Industry


Ads by TechWords

See your link here


Michael Horowitz's picture
Michael Horowitz

Defensive Computing

Linux file integrity: the same as Windows

My previous posting described how Windows 7 lets two programs update the same file at the same time, with the inevitable result, data corruption. It's an accident waiting to happen. And the same is true of Linux.

KUBUNTU

Today, I tested with Kubuntu version 8.10 running KDE 4.1.2, the Kate text editor version 3.1.2 and OpenOffice.org Writer version 2.4.1.

I tested two instances of Kate running concurrently and editing the same file. I also tested Kate and Writer simultaneously editing the same file.

The results were the same as with Windows 7, file corruption. Not once was I warned about editing a file that was already being edited by another application.

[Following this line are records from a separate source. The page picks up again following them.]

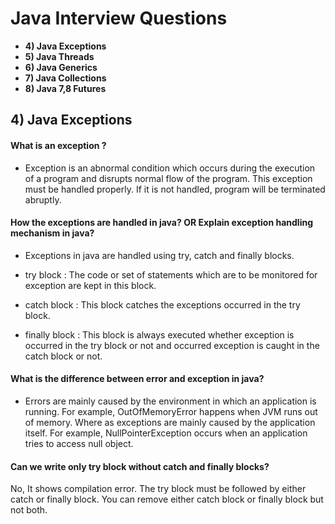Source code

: # Java Interview Questions

* **4) Java Exceptions**
* **5) Java Threads**
* **6) Java Generics**
* **7) Java Collections**
* **8) Java 7,8 Futures**

 
 ## 4) Java Exceptions
 
 #### What is an exception ?
 
* Exception is an abnormal condition which occurs during the execution of a program and disrupts normal flow of the program. This exception must be handled properly. If it is not handled, program will be terminated abruptly.
 
#### How the exceptions are handled in java? OR Explain exception handling mechanism in java?

* Exceptions in java are handled using try, catch and finally blocks.

* try block : The code or set of statements which are to be monitored for exception are kept in this block.

* catch block : This block catches the exceptions occurred in the try block.

* finally block : This block is always executed whether exception is occurred in the try block or not and occurred exception is caught in the catch block or not.
  
#### What is the difference between error and exception in java?

* Errors are mainly caused by the environment in which an application is running. For example, OutOfMemoryError happens when JVM runs out of memory. Where as exceptions are mainly caused by the application itself. For example, NullPointerException occurs when an application tries to access null object.

#### Can we write only try block without catch and finally blocks?

No, It shows compilation error. The try block must be followed by either catch or finally block. You can remove either catch block or finally block but not both.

For example, I opened a test file in Kate, then in Writer. I updated the file in Writer, saved it and exited Writer. Then I updated the file in Kate, saved it and exited Kate. Opening the file again, in either program, shows just the updates from Kate, the updates made in Writer were lost.

To further show how the operating system fails to protect its files, I opened a file in Writer, updated it, saved the updates, left Writer running, switched to the Dolphin file manager and deleted the file being edited. I also started Writer, created a new file, saved the file, switched to Dolphin and was able to delete the file while Writer was still running. This repeats the results I had earlier found in both Ubuntu 7.04 and Windows XP.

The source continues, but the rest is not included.